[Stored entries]
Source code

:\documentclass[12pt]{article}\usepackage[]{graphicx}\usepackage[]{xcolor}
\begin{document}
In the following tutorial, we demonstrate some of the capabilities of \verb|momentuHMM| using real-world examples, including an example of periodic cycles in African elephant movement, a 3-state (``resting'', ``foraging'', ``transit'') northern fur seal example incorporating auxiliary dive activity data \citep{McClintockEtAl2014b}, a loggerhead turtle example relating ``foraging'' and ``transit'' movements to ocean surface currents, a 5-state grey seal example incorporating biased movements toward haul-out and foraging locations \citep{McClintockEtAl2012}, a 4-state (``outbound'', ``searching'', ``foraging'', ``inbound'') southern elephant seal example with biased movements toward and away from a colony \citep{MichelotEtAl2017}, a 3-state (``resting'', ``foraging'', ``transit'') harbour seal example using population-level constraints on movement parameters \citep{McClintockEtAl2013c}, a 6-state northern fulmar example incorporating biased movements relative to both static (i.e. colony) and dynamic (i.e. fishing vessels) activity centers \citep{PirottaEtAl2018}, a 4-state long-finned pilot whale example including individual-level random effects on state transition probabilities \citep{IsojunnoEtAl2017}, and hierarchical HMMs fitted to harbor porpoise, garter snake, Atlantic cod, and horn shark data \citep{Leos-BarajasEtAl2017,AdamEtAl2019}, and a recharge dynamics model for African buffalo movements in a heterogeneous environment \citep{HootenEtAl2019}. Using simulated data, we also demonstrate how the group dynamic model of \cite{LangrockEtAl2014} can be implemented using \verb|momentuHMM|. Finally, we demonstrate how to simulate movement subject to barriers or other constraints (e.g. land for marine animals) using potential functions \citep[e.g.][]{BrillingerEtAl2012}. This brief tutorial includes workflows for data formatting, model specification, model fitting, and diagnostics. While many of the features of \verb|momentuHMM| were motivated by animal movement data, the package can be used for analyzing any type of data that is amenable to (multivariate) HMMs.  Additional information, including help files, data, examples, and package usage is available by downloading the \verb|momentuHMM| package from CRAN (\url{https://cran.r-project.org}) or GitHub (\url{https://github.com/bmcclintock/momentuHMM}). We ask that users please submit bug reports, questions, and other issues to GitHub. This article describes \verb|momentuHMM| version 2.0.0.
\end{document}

- [TASK DETAILS] All of the entries above should be written out verbatim.

- [EXERCISE ANSWER]
Source code

:\documentclass[12pt]{article}\usepackage[]{graphicx}\usepackage[]{xcolor}
\begin{document}
In the following tutorial, we demonstrate some of the capabilities of \verb|momentuHMM| using real-world examples, including an example of periodic cycles in African elephant movement, a 3-state (``resting'', ``foraging'', ``transit'') northern fur seal example incorporating auxiliary dive activity data \citep{McClintockEtAl2014b}, a loggerhead turtle example relating ``foraging'' and ``transit'' movements to ocean surface currents, a 5-state grey seal example incorporating biased movements toward haul-out and foraging locations \citep{McClintockEtAl2012}, a 4-state (``outbound'', ``searching'', ``foraging'', ``inbound'') southern elephant seal example with biased movements toward and away from a colony \citep{MichelotEtAl2017}, a 3-state (``resting'', ``foraging'', ``transit'') harbour seal example using population-level constraints on movement parameters \citep{McClintockEtAl2013c}, a 6-state northern fulmar example incorporating biased movements relative to both static (i.e. colony) and dynamic (i.e. fishing vessels) activity centers \citep{PirottaEtAl2018}, a 4-state long-finned pilot whale example including individual-level random effects on state transition probabilities \citep{IsojunnoEtAl2017}, and hierarchical HMMs fitted to harbor porpoise, garter snake, Atlantic cod, and horn shark data \citep{Leos-BarajasEtAl2017,AdamEtAl2019}, and a recharge dynamics model for African buffalo movements in a heterogeneous environment \citep{HootenEtAl2019}. Using simulated data, we also demonstrate how the group dynamic model of \cite{LangrockEtAl2014} can be implemented using \verb|momentuHMM|. Finally, we demonstrate how to simulate movement subject to barriers or other constraints (e.g. land for marine animals) using potential functions \citep[e.g.][]{BrillingerEtAl2012}. This brief tutorial includes workflows for data formatting, model specification, model fitting, and diagnostics. While many of the features of \verb|momentuHMM| were motivated by animal movement data, the package can be used for analyzing any type of data that is amenable to (multivariate) HMMs.  Additional information, including help files, data, examples, and package usage is available by downloading the \verb|momentuHMM| package from CRAN (\url{https://cran.r-project.org}) or GitHub (\url{https://github.com/bmcclintock/momentuHMM}). We ask that users please submit bug reports, questions, and other issues to GitHub. This article describes \verb|momentuHMM| version 2.0.0.
\end{document}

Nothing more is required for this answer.